English photographer Brock Elbank wants to show you just how beautiful those dots that may mark your sun-kissed cheeks can be.
For his latest photo series, aptly titled "#Freckles," Elbank has been photographing people from all over the world who have an amazing array of freckles on their faces and bodies.
The results are stunning.
Elbank, who previously shot an array of bearded men for a London exhibition appropriately titled "Beard," is halfway through this two-year photo project, according to BuzzFeed U.K. So far he has photographed 90 subjects for #Freckles and would like to photograph about 60 more before exhibiting the photographs in 2017. On his Tumblr and Instagram, Elbank, who is shooting this series in London only, has been sharing some of the images he's captured along the way, with subjects hailing from Paris, London, the Netherlands and beyond.
What may be most striking about Elbank's images is just how stunningly diverse the world's freckled population is. His subjects are young, old and of no race in particular.

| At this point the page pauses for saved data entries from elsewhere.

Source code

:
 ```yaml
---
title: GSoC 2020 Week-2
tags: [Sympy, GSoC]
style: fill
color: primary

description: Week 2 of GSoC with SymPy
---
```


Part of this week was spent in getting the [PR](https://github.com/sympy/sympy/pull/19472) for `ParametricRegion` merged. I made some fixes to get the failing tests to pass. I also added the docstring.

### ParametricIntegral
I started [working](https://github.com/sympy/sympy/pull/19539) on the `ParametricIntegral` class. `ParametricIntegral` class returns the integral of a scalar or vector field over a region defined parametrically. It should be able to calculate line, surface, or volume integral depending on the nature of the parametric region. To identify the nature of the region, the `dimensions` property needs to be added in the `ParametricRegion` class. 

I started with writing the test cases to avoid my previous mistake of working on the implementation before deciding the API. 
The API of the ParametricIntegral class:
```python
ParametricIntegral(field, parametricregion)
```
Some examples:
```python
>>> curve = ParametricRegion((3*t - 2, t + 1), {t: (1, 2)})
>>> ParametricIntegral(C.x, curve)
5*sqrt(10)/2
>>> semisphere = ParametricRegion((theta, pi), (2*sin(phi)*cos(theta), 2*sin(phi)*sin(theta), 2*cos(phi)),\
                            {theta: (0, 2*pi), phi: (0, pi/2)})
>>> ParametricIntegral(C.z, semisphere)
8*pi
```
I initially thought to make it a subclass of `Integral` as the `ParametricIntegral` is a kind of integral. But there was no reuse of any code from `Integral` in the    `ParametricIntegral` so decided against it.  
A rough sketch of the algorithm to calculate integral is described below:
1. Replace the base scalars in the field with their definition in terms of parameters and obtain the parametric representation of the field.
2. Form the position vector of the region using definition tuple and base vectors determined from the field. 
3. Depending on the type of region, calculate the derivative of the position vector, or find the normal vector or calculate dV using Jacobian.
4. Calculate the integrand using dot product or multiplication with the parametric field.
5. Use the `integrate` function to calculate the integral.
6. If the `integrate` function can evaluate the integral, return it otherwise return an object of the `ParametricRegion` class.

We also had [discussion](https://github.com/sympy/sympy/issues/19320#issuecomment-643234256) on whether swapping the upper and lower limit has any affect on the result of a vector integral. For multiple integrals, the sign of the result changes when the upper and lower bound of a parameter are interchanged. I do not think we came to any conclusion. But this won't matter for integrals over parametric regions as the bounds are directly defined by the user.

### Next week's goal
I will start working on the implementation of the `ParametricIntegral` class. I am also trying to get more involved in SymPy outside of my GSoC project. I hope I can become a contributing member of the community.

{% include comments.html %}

"They've always fascinated me, as they're so diverse from person to person, and this is what I'm trying to document in this current series," Elbank told Mic. "Human beings really are the most amazing subject matter. We're all so diverse and I'm really loving seeing the range of people that are applying for the series from all over the world."
"No two people's freckles are the same, and that's what draws me in, really," Elbank added.
But he's also come across a few people who have told them about being bullied for the specks of light and dark brown on their bodies and tales of women who have purposely covered their freckles with makeup.
"What I find interesting about individual characters that I have been fortunate enough to photograph is that many have struggled with their freckles since their infancy and either hated them, or grown to live with them or even like them in adulthood," Elbank told BuzzFeed U.K.
Despite the recent popularity of paint-on freckles, this sense of shame or mixed feelings associated with naturally having them is nothing new. Recently, women have come out publicly about how their freckles affected their self-esteem, with writer Jessica Matlin penning an essay titled "Confessions of a Freckle Face" about her decision to remove her freckles entirely.
"But there are also several heavily freckled subjects that have never minded their freckles or suffered any teasing of any kind," Elbank told Mic. "Each week I get emails or messages on Instagram saying how they're embracing the work and appreciating a positive project of something most have loved to hate in their youth."
Due to the photographs' vibrancy and the subjects' often extraordinary exhibition of flecks, there are those who have doubted their authenticity. According to Elbank, none of the portraits are taken with any supplemental UV lights to make these people look like they have freckles when they really don't. But in France, Elbank even participated in an interview where they sent his images to a cosmetic company to verify their authenticity.
Of course, the test came back saying Elbank's portraits were completely authentic.
With many more people still to photograph, Elbank welcomes volunteers to contact him directly if they're interested in getting in front of his lens in London. In the meantime, all we can do is ogle at the diverse beauty of these images and their subjects.